■ **THE TASK**
Report each line from the data below that holds the word "resources".

Collected data:
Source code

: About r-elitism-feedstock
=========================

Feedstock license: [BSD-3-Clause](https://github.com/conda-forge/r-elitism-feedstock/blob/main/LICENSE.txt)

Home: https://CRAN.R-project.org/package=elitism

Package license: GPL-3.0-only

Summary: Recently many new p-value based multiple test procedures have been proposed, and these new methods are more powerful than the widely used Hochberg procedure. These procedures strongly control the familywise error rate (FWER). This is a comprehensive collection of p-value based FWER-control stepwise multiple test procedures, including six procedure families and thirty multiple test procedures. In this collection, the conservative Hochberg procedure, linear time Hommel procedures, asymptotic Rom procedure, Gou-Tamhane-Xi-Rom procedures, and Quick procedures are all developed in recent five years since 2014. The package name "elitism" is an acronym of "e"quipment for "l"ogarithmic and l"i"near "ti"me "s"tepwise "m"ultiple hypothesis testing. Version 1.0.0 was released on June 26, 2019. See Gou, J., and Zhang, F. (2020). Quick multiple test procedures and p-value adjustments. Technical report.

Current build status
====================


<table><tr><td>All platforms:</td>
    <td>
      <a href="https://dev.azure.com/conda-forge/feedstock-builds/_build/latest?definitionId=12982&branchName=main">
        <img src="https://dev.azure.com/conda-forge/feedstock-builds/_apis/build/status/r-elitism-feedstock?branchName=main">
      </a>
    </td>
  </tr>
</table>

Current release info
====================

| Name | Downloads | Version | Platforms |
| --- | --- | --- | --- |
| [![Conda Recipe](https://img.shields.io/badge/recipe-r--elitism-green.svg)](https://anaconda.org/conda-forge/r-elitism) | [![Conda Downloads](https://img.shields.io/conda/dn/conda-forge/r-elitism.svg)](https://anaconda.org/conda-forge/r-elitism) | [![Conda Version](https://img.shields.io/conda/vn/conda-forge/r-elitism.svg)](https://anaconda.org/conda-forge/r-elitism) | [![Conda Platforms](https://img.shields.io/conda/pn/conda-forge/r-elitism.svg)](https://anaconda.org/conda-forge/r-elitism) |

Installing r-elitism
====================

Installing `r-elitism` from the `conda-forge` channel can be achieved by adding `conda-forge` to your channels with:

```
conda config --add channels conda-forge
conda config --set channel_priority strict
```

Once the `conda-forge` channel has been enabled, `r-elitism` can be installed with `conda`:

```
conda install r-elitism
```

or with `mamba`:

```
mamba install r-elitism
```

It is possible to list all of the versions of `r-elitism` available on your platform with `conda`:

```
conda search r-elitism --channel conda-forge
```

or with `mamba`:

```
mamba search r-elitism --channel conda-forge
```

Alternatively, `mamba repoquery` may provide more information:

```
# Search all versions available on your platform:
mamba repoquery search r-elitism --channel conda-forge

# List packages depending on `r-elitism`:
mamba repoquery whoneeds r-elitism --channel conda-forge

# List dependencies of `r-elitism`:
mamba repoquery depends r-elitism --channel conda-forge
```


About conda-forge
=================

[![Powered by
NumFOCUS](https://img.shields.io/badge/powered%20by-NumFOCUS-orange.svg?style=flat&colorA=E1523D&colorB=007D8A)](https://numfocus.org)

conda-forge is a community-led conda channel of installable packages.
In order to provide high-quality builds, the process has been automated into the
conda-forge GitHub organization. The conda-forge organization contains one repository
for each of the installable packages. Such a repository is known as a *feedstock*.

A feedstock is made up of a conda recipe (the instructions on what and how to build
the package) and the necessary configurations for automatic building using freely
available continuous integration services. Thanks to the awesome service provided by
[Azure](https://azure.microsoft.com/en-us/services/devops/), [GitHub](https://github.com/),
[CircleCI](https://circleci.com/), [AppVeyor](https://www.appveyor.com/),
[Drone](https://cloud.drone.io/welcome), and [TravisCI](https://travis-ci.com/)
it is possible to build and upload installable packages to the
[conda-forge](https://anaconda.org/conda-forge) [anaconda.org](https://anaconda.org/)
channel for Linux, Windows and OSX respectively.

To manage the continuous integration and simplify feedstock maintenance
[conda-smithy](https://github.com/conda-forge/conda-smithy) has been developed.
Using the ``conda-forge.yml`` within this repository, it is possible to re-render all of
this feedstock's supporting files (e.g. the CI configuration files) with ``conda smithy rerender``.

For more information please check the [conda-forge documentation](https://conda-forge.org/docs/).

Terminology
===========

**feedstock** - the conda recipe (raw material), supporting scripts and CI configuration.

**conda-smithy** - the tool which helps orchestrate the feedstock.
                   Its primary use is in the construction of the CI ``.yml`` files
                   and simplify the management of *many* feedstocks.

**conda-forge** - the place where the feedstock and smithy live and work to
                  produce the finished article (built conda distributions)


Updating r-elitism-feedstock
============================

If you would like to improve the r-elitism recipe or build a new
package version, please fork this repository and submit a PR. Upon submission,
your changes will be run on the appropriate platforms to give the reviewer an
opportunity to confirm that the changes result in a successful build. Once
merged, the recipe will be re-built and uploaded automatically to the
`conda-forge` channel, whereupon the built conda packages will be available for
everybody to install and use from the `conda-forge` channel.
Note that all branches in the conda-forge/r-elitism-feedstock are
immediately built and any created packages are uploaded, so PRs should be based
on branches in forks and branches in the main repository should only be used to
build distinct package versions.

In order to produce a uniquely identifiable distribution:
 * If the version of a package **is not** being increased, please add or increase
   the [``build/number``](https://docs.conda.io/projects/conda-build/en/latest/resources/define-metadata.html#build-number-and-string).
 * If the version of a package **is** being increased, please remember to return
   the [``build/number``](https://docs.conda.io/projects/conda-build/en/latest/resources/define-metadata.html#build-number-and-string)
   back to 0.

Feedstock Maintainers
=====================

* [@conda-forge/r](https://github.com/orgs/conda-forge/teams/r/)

■ **ANSWER TO THE EXERCISE**
   the [``build/number``](https://docs.conda.io/projects/conda-build/en/latest/resources/define-metadata.html#build-number-and-string).
   the [``build/number``](https://docs.conda.io/projects/conda-build/en/latest/resources/define-metadata.html#build-number-and-string)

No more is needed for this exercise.